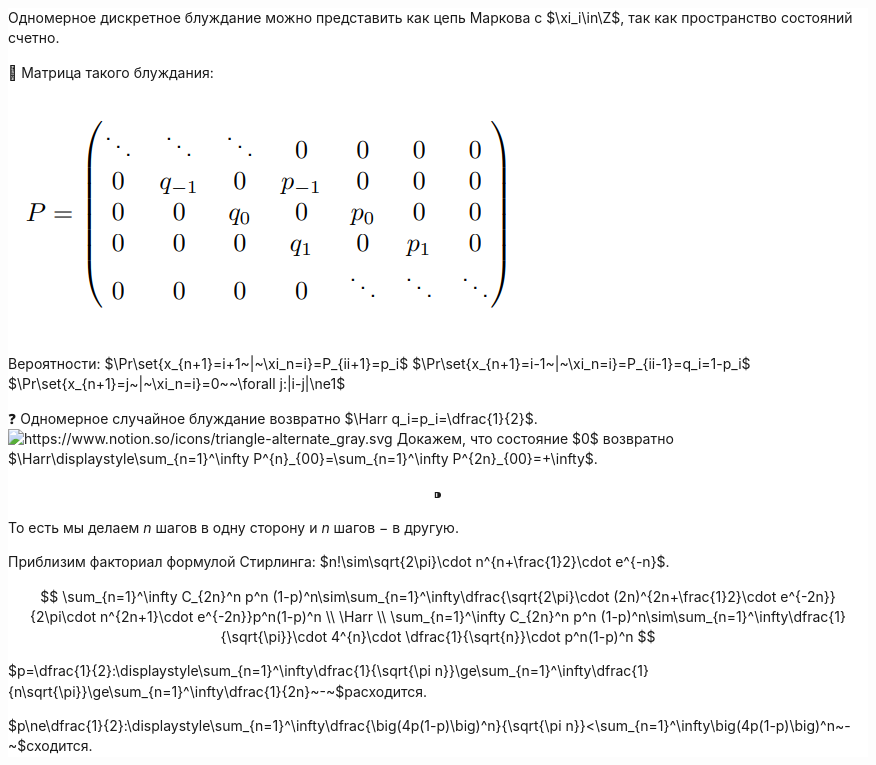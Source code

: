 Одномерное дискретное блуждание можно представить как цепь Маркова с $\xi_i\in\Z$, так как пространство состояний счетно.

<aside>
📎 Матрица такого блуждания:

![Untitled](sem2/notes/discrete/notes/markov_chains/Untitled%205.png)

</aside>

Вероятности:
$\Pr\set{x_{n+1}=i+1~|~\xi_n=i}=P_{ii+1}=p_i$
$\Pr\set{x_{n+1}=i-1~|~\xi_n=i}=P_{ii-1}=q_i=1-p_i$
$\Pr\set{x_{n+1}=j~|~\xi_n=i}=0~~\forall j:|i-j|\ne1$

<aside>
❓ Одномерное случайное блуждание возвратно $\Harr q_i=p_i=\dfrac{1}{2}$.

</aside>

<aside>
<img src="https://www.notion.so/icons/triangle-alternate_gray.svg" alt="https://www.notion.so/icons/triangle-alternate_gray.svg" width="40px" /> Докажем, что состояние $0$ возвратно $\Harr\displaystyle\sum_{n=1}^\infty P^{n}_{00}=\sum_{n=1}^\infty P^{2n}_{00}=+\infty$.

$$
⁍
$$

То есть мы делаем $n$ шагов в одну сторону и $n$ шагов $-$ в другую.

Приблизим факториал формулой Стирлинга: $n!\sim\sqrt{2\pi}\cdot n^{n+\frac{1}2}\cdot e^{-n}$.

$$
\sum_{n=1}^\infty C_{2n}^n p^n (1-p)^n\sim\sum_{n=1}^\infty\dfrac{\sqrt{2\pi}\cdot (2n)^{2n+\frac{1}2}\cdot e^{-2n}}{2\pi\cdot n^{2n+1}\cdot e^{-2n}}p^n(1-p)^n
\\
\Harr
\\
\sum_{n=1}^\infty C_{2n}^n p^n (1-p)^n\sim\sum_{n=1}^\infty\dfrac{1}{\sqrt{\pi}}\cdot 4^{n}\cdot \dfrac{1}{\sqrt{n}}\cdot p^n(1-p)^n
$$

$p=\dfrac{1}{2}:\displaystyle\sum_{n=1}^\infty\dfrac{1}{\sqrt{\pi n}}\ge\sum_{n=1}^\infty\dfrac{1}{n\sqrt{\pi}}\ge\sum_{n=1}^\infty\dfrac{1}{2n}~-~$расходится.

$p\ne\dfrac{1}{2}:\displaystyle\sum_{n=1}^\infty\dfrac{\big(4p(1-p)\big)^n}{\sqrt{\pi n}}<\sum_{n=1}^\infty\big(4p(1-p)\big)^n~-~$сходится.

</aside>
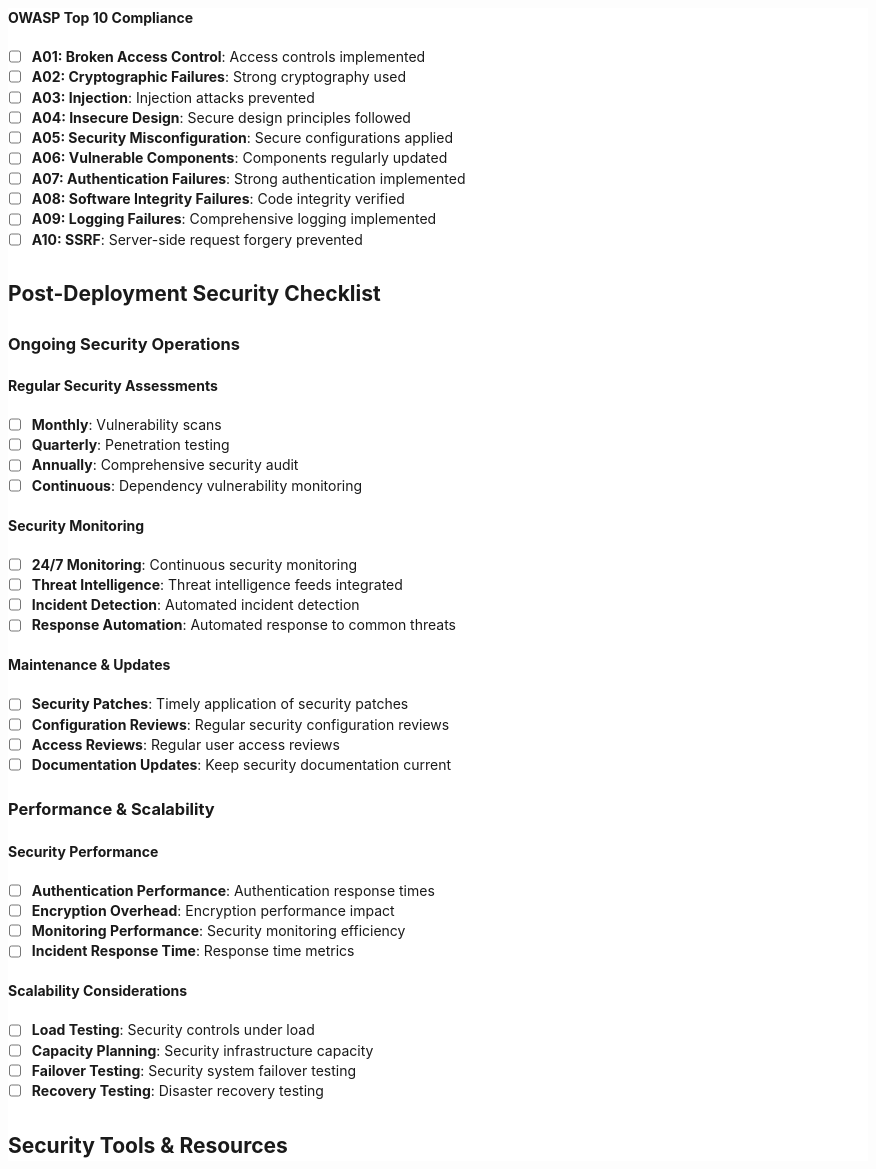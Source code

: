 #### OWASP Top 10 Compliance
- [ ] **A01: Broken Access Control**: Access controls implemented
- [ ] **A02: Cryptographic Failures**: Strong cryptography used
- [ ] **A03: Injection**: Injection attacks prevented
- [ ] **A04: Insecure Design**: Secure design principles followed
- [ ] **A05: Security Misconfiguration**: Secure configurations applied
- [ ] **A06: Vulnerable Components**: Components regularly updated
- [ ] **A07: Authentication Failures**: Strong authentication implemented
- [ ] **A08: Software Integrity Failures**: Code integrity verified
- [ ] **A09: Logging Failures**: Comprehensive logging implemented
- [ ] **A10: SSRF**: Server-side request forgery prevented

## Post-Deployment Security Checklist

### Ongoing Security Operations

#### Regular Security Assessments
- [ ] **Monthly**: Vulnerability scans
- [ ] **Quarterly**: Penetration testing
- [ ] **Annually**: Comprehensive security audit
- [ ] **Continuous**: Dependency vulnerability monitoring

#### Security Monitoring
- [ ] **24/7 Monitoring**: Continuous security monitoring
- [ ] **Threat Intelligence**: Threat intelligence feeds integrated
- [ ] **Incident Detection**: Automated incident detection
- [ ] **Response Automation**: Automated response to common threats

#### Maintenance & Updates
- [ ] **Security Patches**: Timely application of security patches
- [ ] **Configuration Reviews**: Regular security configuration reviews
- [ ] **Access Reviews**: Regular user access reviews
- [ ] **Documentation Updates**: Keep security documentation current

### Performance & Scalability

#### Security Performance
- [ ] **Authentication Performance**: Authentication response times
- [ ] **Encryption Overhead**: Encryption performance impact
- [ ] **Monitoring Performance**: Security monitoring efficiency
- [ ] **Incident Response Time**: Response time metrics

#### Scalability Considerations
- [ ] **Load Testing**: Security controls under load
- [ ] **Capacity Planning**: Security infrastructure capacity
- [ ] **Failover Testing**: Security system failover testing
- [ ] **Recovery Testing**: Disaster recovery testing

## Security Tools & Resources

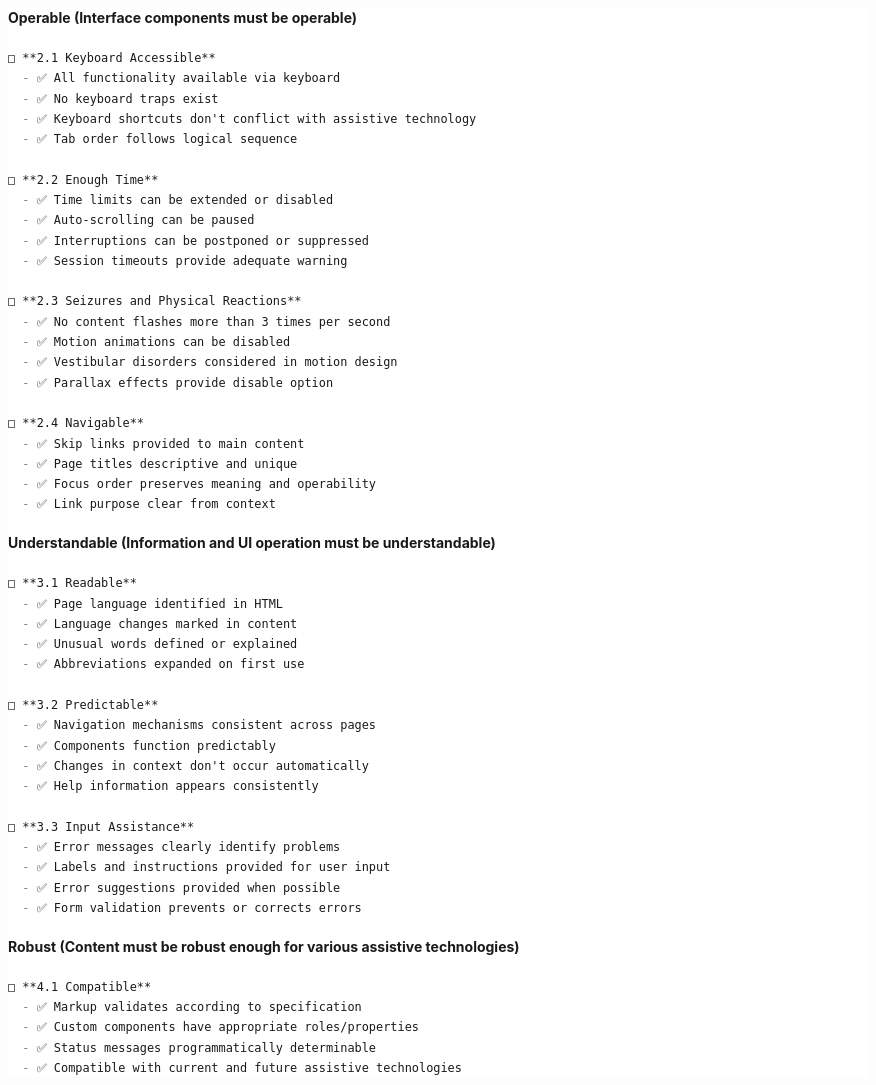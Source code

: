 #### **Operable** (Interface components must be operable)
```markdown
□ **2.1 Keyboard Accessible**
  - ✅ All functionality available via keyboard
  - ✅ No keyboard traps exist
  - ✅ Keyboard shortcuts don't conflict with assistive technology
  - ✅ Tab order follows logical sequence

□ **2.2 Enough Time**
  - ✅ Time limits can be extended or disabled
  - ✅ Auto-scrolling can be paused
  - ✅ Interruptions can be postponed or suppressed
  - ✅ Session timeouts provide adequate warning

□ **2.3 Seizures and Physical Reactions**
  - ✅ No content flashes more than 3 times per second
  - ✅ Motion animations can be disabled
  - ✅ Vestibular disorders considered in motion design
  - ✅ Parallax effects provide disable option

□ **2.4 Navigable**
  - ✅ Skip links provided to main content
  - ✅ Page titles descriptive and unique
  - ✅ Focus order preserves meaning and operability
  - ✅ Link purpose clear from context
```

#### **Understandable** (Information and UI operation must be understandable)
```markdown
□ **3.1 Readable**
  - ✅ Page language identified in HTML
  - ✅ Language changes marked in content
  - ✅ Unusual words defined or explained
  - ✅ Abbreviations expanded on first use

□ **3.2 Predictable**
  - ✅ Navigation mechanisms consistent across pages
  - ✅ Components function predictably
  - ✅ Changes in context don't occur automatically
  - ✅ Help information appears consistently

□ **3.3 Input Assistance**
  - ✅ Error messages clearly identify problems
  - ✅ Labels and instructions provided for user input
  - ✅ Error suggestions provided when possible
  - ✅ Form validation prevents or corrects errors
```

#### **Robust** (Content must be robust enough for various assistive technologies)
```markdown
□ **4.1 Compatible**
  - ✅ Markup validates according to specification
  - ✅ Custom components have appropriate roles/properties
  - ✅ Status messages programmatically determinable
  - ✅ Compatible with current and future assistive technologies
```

--*--

Look in the material above for the line with "### Ongoing Security Operations" and the line with "- [ ] **Incident Detection**: Automated", and transcribe exactly those lines and all lines between them, nothing more.

### Result for this task
### Ongoing Security Operations

#### Regular Security Assessments
- [ ] **Monthly**: Vulnerability scans
- [ ] **Quarterly**: Penetration testing
- [ ] **Annually**: Comprehensive security audit
- [ ] **Continuous**: Dependency vulnerability monitoring

#### Security Monitoring
- [ ] **24/7 Monitoring**: Continuous security monitoring
- [ ] **Threat Intelligence**: Threat intelligence feeds integrated
- [ ] **Incident Detection**: Automated incident detection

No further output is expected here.